Tödliche künstlerische Radikalität

Sophie-Caroline Danner, 25 Jahre

Grell helles LED-Licht blendet alle Zuschauer, als sie den Raum betreten. Hinschauen tut weh. Wir fürchten schon, dass das die ganze Performance so bleibt, denn beim Komponisten Trond Reinholdsten weiß man nie so genau, was da auf einen zukommt.

Schlagartig fallen Bühne und Saal in tiefe Dunkelheit. Aus den Lautsprechern klingen Rauschen, Zischen, Brodeln. Wasser. Es wird immer lauter und drängender. Als sich die malträtierten Augen langsam an die Dunkelheit gewöhnen, ist zu erahnen, wie eine leistungsstarke Nebelmaschine beginnt, die leere Bühne zu fluten. Der Nebel durchdringt die vierte Wand und wabert ins Publikum. Nun rieche ich sie auch, die dicke Luft, die das Atmen erschwert. Dazu tiefe Frequenzen, die durch meinen ganzen Körper, besonders zwischen den Rippen pulsieren und vibrieren. Ein letztes Aufbrausen der Lautsprecher, dann der erwartete Abbruch. Leises Plätschern. Ich gewöhne mich an diesen Zustand, der alle Sinne betäubt.
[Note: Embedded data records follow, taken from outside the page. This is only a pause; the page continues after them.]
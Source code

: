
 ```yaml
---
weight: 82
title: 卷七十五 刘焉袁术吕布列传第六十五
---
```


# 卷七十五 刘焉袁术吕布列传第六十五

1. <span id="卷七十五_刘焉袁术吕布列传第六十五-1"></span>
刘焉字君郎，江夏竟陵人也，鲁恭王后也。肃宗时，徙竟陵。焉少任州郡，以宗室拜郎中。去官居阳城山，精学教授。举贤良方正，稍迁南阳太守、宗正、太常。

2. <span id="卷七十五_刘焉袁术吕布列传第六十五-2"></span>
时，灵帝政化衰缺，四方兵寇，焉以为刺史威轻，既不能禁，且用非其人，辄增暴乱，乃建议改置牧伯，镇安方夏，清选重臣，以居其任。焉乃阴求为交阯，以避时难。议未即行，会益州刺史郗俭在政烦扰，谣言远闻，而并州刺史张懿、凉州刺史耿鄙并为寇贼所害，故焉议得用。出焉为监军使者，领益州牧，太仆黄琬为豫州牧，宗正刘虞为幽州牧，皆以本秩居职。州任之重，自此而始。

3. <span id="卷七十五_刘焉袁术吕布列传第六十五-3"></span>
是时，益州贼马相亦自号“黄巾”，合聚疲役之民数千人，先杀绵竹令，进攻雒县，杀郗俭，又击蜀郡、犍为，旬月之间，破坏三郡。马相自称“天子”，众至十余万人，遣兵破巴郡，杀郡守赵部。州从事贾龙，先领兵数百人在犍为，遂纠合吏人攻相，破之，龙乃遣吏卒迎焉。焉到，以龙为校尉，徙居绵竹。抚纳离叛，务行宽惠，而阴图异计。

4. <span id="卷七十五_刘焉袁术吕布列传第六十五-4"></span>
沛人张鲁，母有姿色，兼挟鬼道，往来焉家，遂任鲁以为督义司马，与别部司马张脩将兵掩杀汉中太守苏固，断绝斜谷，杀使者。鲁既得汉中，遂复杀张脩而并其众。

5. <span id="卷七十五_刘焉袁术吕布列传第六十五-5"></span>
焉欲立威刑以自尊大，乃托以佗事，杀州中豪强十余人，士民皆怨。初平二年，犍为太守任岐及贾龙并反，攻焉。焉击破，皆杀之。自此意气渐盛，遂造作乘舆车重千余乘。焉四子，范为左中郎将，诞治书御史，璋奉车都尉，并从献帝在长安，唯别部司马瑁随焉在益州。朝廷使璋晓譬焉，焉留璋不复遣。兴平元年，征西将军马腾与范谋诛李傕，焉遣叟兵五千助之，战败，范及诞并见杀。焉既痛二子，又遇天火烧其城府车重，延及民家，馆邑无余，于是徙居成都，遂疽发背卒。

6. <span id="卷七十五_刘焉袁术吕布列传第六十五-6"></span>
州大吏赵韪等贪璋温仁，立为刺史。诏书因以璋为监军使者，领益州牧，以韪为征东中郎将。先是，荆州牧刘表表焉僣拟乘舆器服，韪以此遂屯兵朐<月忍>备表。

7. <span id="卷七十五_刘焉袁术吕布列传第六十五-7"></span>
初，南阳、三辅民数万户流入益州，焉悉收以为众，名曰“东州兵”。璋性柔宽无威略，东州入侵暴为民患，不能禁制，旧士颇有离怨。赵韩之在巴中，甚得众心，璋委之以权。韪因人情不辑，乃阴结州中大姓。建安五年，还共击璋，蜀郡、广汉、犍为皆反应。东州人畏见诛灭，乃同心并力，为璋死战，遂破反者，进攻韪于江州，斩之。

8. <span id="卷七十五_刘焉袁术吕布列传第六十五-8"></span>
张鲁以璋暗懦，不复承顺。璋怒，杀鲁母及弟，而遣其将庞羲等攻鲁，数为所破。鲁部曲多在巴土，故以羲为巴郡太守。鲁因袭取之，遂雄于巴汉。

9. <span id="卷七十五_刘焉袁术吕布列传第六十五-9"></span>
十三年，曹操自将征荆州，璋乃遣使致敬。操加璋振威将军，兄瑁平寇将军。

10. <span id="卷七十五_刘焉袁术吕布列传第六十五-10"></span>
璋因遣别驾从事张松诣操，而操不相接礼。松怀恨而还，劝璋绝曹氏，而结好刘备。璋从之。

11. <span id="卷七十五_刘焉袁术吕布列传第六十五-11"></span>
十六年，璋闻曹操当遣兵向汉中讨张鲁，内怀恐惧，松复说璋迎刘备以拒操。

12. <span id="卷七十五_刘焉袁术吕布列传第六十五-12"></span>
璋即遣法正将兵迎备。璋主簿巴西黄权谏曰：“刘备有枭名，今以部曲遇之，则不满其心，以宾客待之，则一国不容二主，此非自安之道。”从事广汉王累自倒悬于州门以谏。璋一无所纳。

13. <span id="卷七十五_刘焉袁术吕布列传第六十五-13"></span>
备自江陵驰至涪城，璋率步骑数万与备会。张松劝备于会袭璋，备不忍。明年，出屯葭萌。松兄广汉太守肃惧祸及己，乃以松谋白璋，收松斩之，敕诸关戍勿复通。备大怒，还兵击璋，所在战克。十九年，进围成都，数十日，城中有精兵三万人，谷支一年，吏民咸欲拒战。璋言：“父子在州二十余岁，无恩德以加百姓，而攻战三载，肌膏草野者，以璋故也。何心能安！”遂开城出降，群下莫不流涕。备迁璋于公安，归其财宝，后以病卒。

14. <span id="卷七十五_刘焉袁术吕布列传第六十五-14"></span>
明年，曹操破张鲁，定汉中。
Trond Reinholdtsen spielt nicht nur mit körperlichen, sondern auch geistigen Sinnen, wenn er nun durch die Nebelbrühe einen einzelnen Scheinwerfer rechts von der Bühne langsam aufleuchten lässt. Zunächst glaube ich, es ist eine einzige Gestalt, die sich da von links auf das Licht zuschiebt. Ihre Bewegungen ähneln eher kleinen Tapsern. Erst als die Figur abbiegt und in Richtung Bühnenmitte tippelt, merke ich, dass es sich in Wirklichkeit um zwei Wesen handelt. Als Menschen sind sie nicht zu erkennen, denn sie sind komplett in weiße Laken gehüllt. Geister! Gemeinsam sprechen sie wie in Trance: „Wir haben keine Ideen. Wir haben keine Visionen.“ Das Publikum reagiert mit unterdrücktem Kichern. Die Geister tippeln weiter auf der Bühne herum. „Keine weiteren Perspektiven. Keine emanzipatorischen Triebe.“ Das Publikum muss sich wirklich zusammenreißen, aber gleichzeitig bleibt mir das Lachen im Hals stecken. Trond Reinholdtsen lässt hier die Geister der Neuen Musik sprechen, denen die Ideen ausgehen und ich muss ihnen zustimmen. Die letzten Tage beim ECLAT Festival für Neue Musik habe ich wenig wirklich Neues gehört. Vielleicht neue Zusammenstellung bekannter Mittel, nur die „Performing Precarity“-Vorstellungen dieses Abends bilden die Ausnahme.

Reinholdtsen textet das Requiem der Neuen Musik, vorgetragen von zwei Geistern. Absurd? Absurd. Aber im besten Sinne und entweder das anwesende Fachpublikum versteht es nicht oder es versucht, es wegzukichern, zu überspielen, nicht ernstnehmen zu müssen. Ich nehme die komische Szene, die sich mit großem Pathos bietet, sehr ernst.Nun erklärt sich auch der kryptische Text im Programmheft, denn die Geister sprechen ihn: „Natur ist langweilig. Kultur ist langweilig. Wir haben nichts Neues zu sagen. Wir stimmen nur zu der allgemeinen Meinung zu. Alles Künstlerische ist zu gefährlich. Alles Künstlerische ist zu precarious für heutiges Konzertleben. Paralyse ist die einzige Position.“ Mit diesen Sätzen bringt der Komponist die Message seines einstündigen Werks auf den Punkt. Wer überleben will, muss mit dem Strom schwimmen. Wirklich Neues, Künstlerisches traut man sich besser nicht, wenn man im Konzertbetrieb unterkommen möchte.

 „Dies ist kein Theater. Dies ist kein Musiktheater. Wir suchen nur strukturelles Hören.“ Denn Struktur sei die beste Fiktion der Musikgeschichte, sagen die Geister. Sie finden es in Form von Videoaufnahmen eines anderen Werkes, die sie sich abwechselnd auf die Laken strahlen und so zur Projektionsfläche für Erinnerungen werdenGeister, die dem strukturellen Hören der (Neuen) Musik nachtrauern. Ich glaube, eine Retrospektive der Zukunft erlebt zu haben. Reinholdtsen schafft etwas prekär Künstlerisches, das irritiert, fasziniert und inspiriert.